In truth, the only partnership that seems to be working this week isn’t a marriage at all. Bill and Virginia are growing increasingly aware of each other’s needs (sexually and otherwise), and when Bill discovers Virginia’s been taking night classes in an attempt to get her degree, he’s surprisingly understanding, telling her she can take off early to go study. He realizes how important being credentialed is to her, so he lets her go, but he’s also protective (and, yes, perhaps a little selfish). He pays Dr. DePaul a visit behind Virginia’s back and asks her to encourage Virginia to not pick up additional coursework and spread herself too thin. It turns out he didn’t even have to, however. Virginia (who aced her anatomy exam) reveals in their next session that she’s not sure it’s worth pursuing a degree. Bill plays it cool, telling her whatever she wants to do is fine with him, but he’s obviously excited at the prospect of having more time to sleep with her in the name of science. Then the two bond while looking at footage of the inside of a vagina (yeah, that happened), the credits roll and it’s obvious the only true love on Masters of Sex exists outside the confines of marriage.

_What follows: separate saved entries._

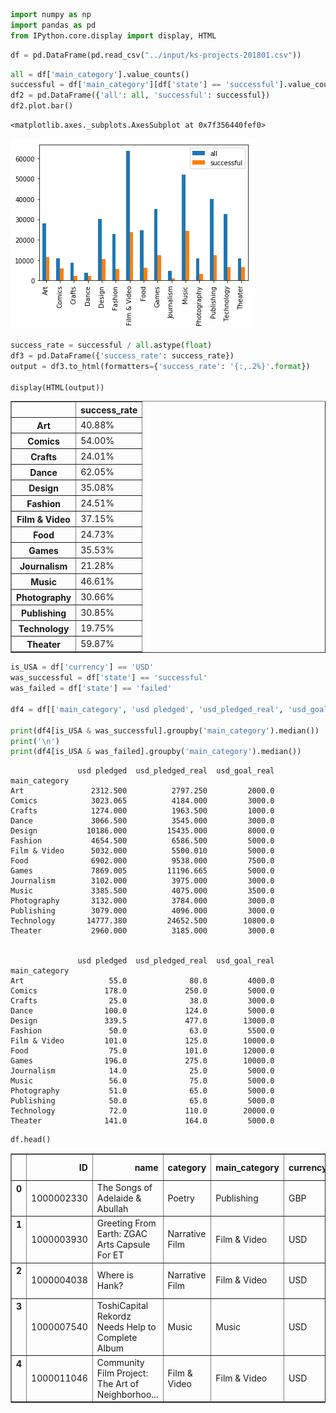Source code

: 

```python
import numpy as np 
import pandas as pd 
from IPython.core.display import display, HTML
```


```python
df = pd.DataFrame(pd.read_csv("../input/ks-projects-201801.csv"))
```


```python
all = df['main_category'].value_counts()
successful = df['main_category'][df['state'] == 'successful'].value_counts()
df2 = pd.DataFrame({'all': all, 'successful': successful})
df2.plot.bar()
```




    <matplotlib.axes._subplots.AxesSubplot at 0x7f356440fef0>




![png](notebook_files/notebook_2_1.png)



```python
success_rate = successful / all.astype(float)
df3 = pd.DataFrame({'success_rate': success_rate})
output = df3.to_html(formatters={'success_rate': '{:,.2%}'.format})

display(HTML(output))
```


<table border="1" class="dataframe">
  <thead>
    <tr style="text-align: right;">
      <th></th>
      <th>success_rate</th>
    </tr>
  </thead>
  <tbody>
    <tr>
      <th>Art</th>
      <td>40.88%</td>
    </tr>
    <tr>
      <th>Comics</th>
      <td>54.00%</td>
    </tr>
    <tr>
      <th>Crafts</th>
      <td>24.01%</td>
    </tr>
    <tr>
      <th>Dance</th>
      <td>62.05%</td>
    </tr>
    <tr>
      <th>Design</th>
      <td>35.08%</td>
    </tr>
    <tr>
      <th>Fashion</th>
      <td>24.51%</td>
    </tr>
    <tr>
      <th>Film &amp; Video</th>
      <td>37.15%</td>
    </tr>
    <tr>
      <th>Food</th>
      <td>24.73%</td>
    </tr>
    <tr>
      <th>Games</th>
      <td>35.53%</td>
    </tr>
    <tr>
      <th>Journalism</th>
      <td>21.28%</td>
    </tr>
    <tr>
      <th>Music</th>
      <td>46.61%</td>
    </tr>
    <tr>
      <th>Photography</th>
      <td>30.66%</td>
    </tr>
    <tr>
      <th>Publishing</th>
      <td>30.85%</td>
    </tr>
    <tr>
      <th>Technology</th>
      <td>19.75%</td>
    </tr>
    <tr>
      <th>Theater</th>
      <td>59.87%</td>
    </tr>
  </tbody>
</table>



```python
is_USA = df['currency'] == 'USD'
was_successful = df['state'] == 'successful'
was_failed = df['state'] == 'failed'

df4 = df[['main_category', 'usd pledged', 'usd_pledged_real', 'usd_goal_real']]

print(df4[is_USA & was_successful].groupby('main_category').median())
print('\n')
print(df4[is_USA & was_failed].groupby('main_category').median())
```

                   usd pledged  usd_pledged_real  usd_goal_real
    main_category                                              
    Art               2312.500          2797.250         2000.0
    Comics            3023.065          4184.000         3000.0
    Crafts            1274.000          1963.500         1000.0
    Dance             3066.500          3545.000         3000.0
    Design           10186.000         15435.000         8000.0
    Fashion           4654.500          6586.500         5000.0
    Film & Video      5032.000          5500.010         5000.0
    Food              6902.000          9538.000         7500.0
    Games             7869.005         11196.665         5000.0
    Journalism        3102.000          3975.000         3000.0
    Music             3385.500          4075.000         3500.0
    Photography       3132.000          3784.000         3000.0
    Publishing        3079.000          4096.000         3000.0
    Technology       14777.380         24652.500        10800.0
    Theater           2960.000          3185.000         3000.0
    
    
                   usd pledged  usd_pledged_real  usd_goal_real
    main_category                                              
    Art                   55.0              80.0         4000.0
    Comics               178.0             250.0         5000.0
    Crafts                25.0              38.0         3000.0
    Dance                100.0             124.0         5000.0
    Design               339.5             477.0        13000.0
    Fashion               50.0              63.0         5500.0
    Film & Video         101.0             125.0        10000.0
    Food                  75.0             101.0        12000.0
    Games                196.0             275.0        10000.0
    Journalism            14.0              25.0         5000.0
    Music                 56.0              75.0         5000.0
    Photography           51.0              65.0         5000.0
    Publishing            50.0              65.0         5000.0
    Technology            72.0             110.0        20000.0
    Theater              141.0             164.0         5000.0



```python
df.head()
```




<div>
<style>
    .dataframe thead tr:only-child th {
        text-align: right;
    }

    .dataframe thead th {
        text-align: left;
    }

    .dataframe tbody tr th {
        vertical-align: top;
    }
</style>
<table border="1" class="dataframe">
  <thead>
    <tr style="text-align: right;">
      <th></th>
      <th>ID</th>
      <th>name</th>
      <th>category</th>
      <th>main_category</th>
      <th>currency</th>
      <th>deadline</th>
      <th>goal</th>
      <th>launched</th>
      <th>pledged</th>
      <th>state</th>
      <th>backers</th>
      <th>country</th>
      <th>usd pledged</th>
      <th>usd_pledged_real</th>
      <th>usd_goal_real</th>
    </tr>
  </thead>
  <tbody>
    <tr>
      <th>0</th>
      <td>1000002330</td>
      <td>The Songs of Adelaide &amp; Abullah</td>
      <td>Poetry</td>
      <td>Publishing</td>
      <td>GBP</td>
      <td>2015-10-09</td>
      <td>1000.0</td>
      <td>2015-08-11 12:12:28</td>
      <td>0.0</td>
      <td>failed</td>
      <td>0</td>
      <td>GB</td>
      <td>0.0</td>
      <td>0.0</td>
      <td>1533.95</td>
    </tr>
    <tr>
      <th>1</th>
      <td>1000003930</td>
      <td>Greeting From Earth: ZGAC Arts Capsule For ET</td>
      <td>Narrative Film</td>
      <td>Film &amp; Video</td>
      <td>USD</td>
      <td>2017-11-01</td>
      <td>30000.0</td>
      <td>2017-09-02 04:43:57</td>
      <td>2421.0</td>
      <td>failed</td>
      <td>15</td>
      <td>US</td>
      <td>100.0</td>
      <td>2421.0</td>
      <td>30000.00</td>
    </tr>
    <tr>
      <th>2</th>
      <td>1000004038</td>
      <td>Where is Hank?</td>
      <td>Narrative Film</td>
      <td>Film &amp; Video</td>
      <td>USD</td>
      <td>2013-02-26</td>
      <td>45000.0</td>
      <td>2013-01-12 00:20:50</td>
      <td>220.0</td>
      <td>failed</td>
      <td>3</td>
      <td>US</td>
      <td>220.0</td>
      <td>220.0</td>
      <td>45000.00</td>
    </tr>
    <tr>
      <th>3</th>
      <td>1000007540</td>
      <td>ToshiCapital Rekordz Needs Help to Complete Album</td>
      <td>Music</td>
      <td>Music</td>
      <td>USD</td>
      <td>2012-04-16</td>
      <td>5000.0</td>
      <td>2012-03-17 03:24:11</td>
      <td>1.0</td>
      <td>failed</td>
      <td>1</td>
      <td>US</td>
      <td>1.0</td>
      <td>1.0</td>
      <td>5000.00</td>
    </tr>
    <tr>
      <th>4</th>
      <td>1000011046</td>
      <td>Community Film Project: The Art of Neighborhoo...</td>
      <td>Film &amp; Video</td>
      <td>Film &amp; Video</td>
      <td>USD</td>
      <td>2015-08-29</td>
      <td>19500.0</td>
      <td>2015-07-04 08:35:03</td>
      <td>1283.0</td>
      <td>canceled</td>
      <td>14</td>
      <td>US</td>
      <td>1283.0</td>
      <td>1283.0</td>
      <td>19500.00</td>
    </tr>
  </tbody>
</table>
</div>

-Dr. DePaul presented her pap test proposal this week, including a slide showing cells from a woman with a terminal case of cervical cancer that would have been caught much earlier with a pap smear. Later, we see her putting away all her slides, and she places one back into a folder that says “Patient name: DePaul, Lillian.” So I guess we’re to believe she’s secretly dying? I don’t want to say I hope so, because that’d be cruel, but at least this fleshes out her character a bit and makes her more than just Virginia’s shrill antagonist.
-Jane’s stage name—Beav St. Marie—was pretty perfect.
-The male escort Barton’s been seeing revealed this week he’s “fond of his company,” but Barton’s too focused on pursuing horrible-sounding aversion therapy treatments meant to make him heterosexual. Oh boy.
-”It’s not the footage, it’s the fact that we’re the only two people in the world who have seen it.” Of course scientific breakthroughs turn Bill on. Of course they do.
-I’m starting to think we’ll never see Betty the prostitute again, and I’m 100 percent fine with that.